# Just For Future Reference...



## Goat Song (May 4, 2011)

Don't _ever_ ingest LA200.! :doh:  I was outside putting some LA200 topically on my buck's feet (he has a bit of hoof rot), and he wasn't keen on that idea! He shook his hind leg and that stuff went flying everywhere; including on my face. I didn't realize that it was on me until I licked it off my lips and felt the burning sensation! PANIC!!! I think I said something like, "Oh God help me!" as I dashed over to Bob's water bucket and started frantically trying to rinse my mouth out. Thankfully, it was just the tiniest drop that got in my mouth, but let me tell ya'... I wasn't feeling so good after that. After an hour I started feeling disoriented, and my vision became rather impaired (lost my sense of depth!). My stomach started churning, and I wondered if I was going to have to go into the ER to get some meds. But after drinking who knows how much water and apple juice, eating an apple, and taking some charcoal, I felt fine. But oy... I was gettin' concerned there!

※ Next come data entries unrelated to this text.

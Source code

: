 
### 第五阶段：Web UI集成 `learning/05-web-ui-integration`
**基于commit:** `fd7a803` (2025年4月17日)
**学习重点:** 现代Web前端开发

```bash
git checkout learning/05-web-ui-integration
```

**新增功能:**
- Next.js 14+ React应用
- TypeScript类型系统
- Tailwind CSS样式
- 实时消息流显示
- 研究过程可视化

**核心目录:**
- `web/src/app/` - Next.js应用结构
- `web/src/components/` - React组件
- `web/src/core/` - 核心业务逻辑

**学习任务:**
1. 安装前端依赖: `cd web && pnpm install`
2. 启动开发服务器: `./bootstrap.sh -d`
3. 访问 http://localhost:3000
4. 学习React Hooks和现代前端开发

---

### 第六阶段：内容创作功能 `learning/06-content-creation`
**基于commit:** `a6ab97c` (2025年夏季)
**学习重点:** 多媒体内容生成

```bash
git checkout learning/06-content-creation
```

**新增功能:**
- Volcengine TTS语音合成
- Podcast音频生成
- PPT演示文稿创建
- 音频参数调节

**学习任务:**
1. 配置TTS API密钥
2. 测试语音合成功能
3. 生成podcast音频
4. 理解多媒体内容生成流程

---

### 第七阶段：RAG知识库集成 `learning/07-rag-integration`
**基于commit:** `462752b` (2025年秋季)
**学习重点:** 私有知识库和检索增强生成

So lesson learned: If you feel something on your lips, don't lick it off! :wink:


----------



## Bellafire Farm (Jan 5, 2010)

Had to laugh, cause I've done that before...but with Ivomec... I clearly remember thinking to myself "How in the heck am I going to explain this when I haul myself into the Dr's office?"... and I just kept imagining that Dr's face when I explained that I had accidentally ingested goat dewormer!?!?! :slapfloor: :ROFL:


----------



## SandStoneStable Farm (Dec 8, 2010)

This made me giggle (glad you're okay first). 
I've done the same thing with the Ivomec!! Figure I deworm myself about once a year 
And stabbed myself with LA200 talk about a panic attack!! 
Just a little finger stab, still makes you panicky though 

Thank you for the tip!


----------



## KW Farms (Jun 21, 2008)

:laugh: I haven't done that yet!...I did poke myself on a CDT shot...didn't hit the plunger though!


----------



## naturalgoats (Jan 3, 2011)

Dang... The only time I've done something like that was stabbing myself when I was trying to draw blood from Merry... 
I wonder if the La200 makes the goats feel the same way.... glad you're alright!!
oh and btw since when have you had a buck?
M.


----------



## Jessaba (May 13, 2010)

HAHAHA I've done it with Ivomec too. Glad I'm not alone. I end up putting the syringe top in my mouth and having ivomec on it...GROSS!


----------



## toth boer goats (Jul 20, 2008)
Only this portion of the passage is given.